[jira] [Commented] (STORM-677) Maximum retries strategy may cause data loss

2015-02-19 Thread Nathan Marz (JIRA)

[ 
https://issues.apache.org/jira/browse/STORM-677?page=com.atlassian.jira.plugin.system.issuetabpanels:comment-tabpanelfocusedCommentId=14327642#comment-14327642
 ] 

Nathan Marz commented on STORM-677:
---

Option 2 doesn't have to be long term as it should be easy to implement. I do 
not view the options as looking very similar as I think Option 2 will be 
significantly more robust – getting out of a weird state as fast as possible is 
really important.

If that itself can cause other workers to give up on a connection it could 
result in the topology never reaching a stable state. – This is exactly why 
the amount of time attempting to make a connection must be related to the start 
timeout for a worker. 

 Maximum retries strategy may cause data loss
 

 Key: STORM-677
 URL: https://issues.apache.org/jira/browse/STORM-677
 Project: Apache Storm
  Issue Type: Bug
Affects Versions: 0.9.3, 0.10.0
Reporter: Michael Noll
Priority: Minor
  Labels: Netty

 h3. Background
 Storm currently supports the configuration setting 
 storm.messaging.netty.max_retries.  This setting is supposed to limit the 
 number of reconnection attempts a Netty client will perform in case of a 
 connection loss.
 Unfortunately users have run into situations where this behavior will result 
 in data loss:
 {quote}
 https://github.com/apache/storm/pull/429/files#r24681006
 This could be a separate JIRA, but we ran into a situation where we hit the 
 maximum number of reconnection attempts, and the exception was eaten because 
 it was thrown from a background thread and it just killed the background 
 thread.

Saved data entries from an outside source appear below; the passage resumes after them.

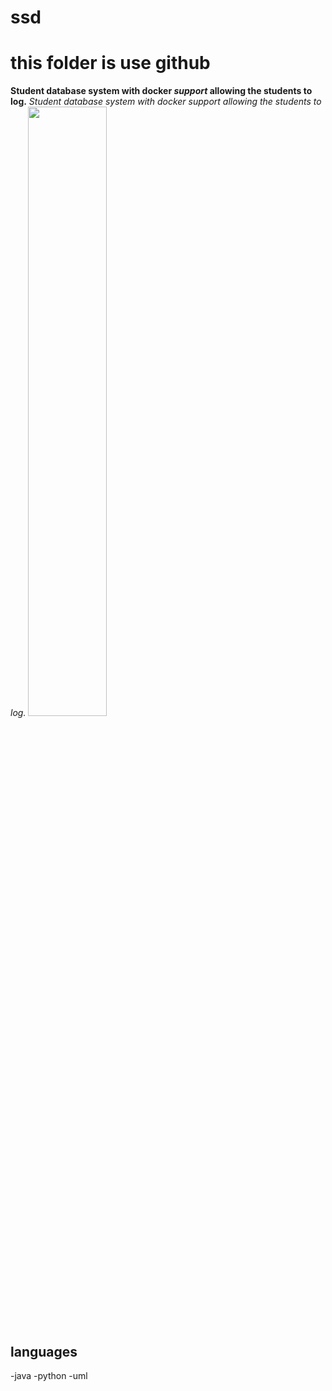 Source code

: # ssd
# this folder is use github
**Student database system with docker *support* allowing the students to log.**
_Student database system with docker support allowing the students to log._
<img src='https://images.pexels.com/photos/257360/pexels-photo-257360.jpeg?auto=compress&cs=tinysrgb&dpr=1&w=500' height=50% width=50%>
## languages
-java
-python
-uml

This code appears to do the same thing.
 {quote}
 The problem can be summarized by the following example:  Once a Netty client 
 hits the maximum number of connection retries, it will stop trying to 
 reconnect (as intended) but will also continue to run forever without being 
 able to send any messages to its designated remote targets.  At this point 
 data will be lost because any messages that the Netty client is supposed to 
 send will be dropped (by design).  And since the Netty client is still alive 
 and thus considered functional, Storm is not able to do something about 
 this data loss situation.
 For a more detailed description please take a look at the discussion in 
 https://github.com/apache/storm/pull/429/files#r24742354.
 h3. Possible solutions
 (Most of this section is copy-pasted from an [earlier discussion on this 
 problem|https://github.com/apache/storm/pull/429/files#r24742354].)
 There are at least three approaches we may consider:
 # Let the Netty client die if max retries is reached, so that the Storm task 
 has the chance to re-create a client and thus break out of the client's 
 discard-messages-forever state.
 # Let the parent Storm task die if (one of its possibly many) Netty clients 
 dies, so that by restarting the task we'll also get a new Netty client.
 # Remove the max retries semantics as well as the corresponding setting from 
 Storm's configuration. Here, a Netty client will continue to reconnect to a 
 remote destination forever. The possible negative impact of these reconnects 
 (e.g. number of TCP connection attempts in a cluster) are kept in check by 
 our exponential backoff policy for such connection retries.
 My personal opinion on these three approaches:
 - I do not like (1) because I feel it introduces potentially confusing 
 semantics: We keep having a max retries setting, but it is not really a hard 
 limit anymore. It rather becomes a max retries until we recreate a Netty 
 client, and would also reset any exponential backoff strategy of the 
 previous Netty client instance (cf. StormBoundedExponentialBackoffRetry). 
 If we do want such resets (but I don't think we do at this point), then a 
 cleaner approach would be to implement such resetting inside the retry policy 
 (again, cf. StormBoundedExponentialBackoffRetry).
 - I do not like (2) because a single bad Netty client would be able to take 
 down a Storm task, which among other things would also impact any other, 
 working Netty clients of the Storm task.
 - Option (3) seems a reasonable approach, although it breaks backwards 
 compatibility with regard to Storm's configuration (because we'd now ignore 
 storm.messaging.netty.max_retries).
 Here's initial feedback from other developers:
 {quote}
 https://github.com/apache/storm/pull/429/files#r24824540
 revans2: I personally prefer option 3, no maximum number of reconnection 
 attempts. Having the client decide that it is done, before nimbus does feels 
 like it is asking for trouble.
 {quote}
 {quote}
 https://github.com/ptgoetz
 ptgoetz: I'm in favor of option 3 as well. I'm not that concerned about 
 storm.messaging.netty.max_retries being ignored. We could probably just log a 
 warning that that 

[jira] [Commented] (STORM-561) Add ability to create topologies dynamically

2014-12-03 Thread Nathan Marz (JIRA)

[ 
https://issues.apache.org/jira/browse/STORM-561?page=com.atlassian.jira.plugin.system.issuetabpanels:comment-tabpanelfocusedCommentId=14233947#comment-14233947
 ] 

Nathan Marz commented on STORM-561:
---

[~amontalenti] Why are you using the Clojure DSL for streamparse? I think 
you'll find things a lot easier to just create the Thrift objects directly in 
Python code. Storm is designed so that you don't even have to touch Java or any 
JVM language in order to construct and submit topologies.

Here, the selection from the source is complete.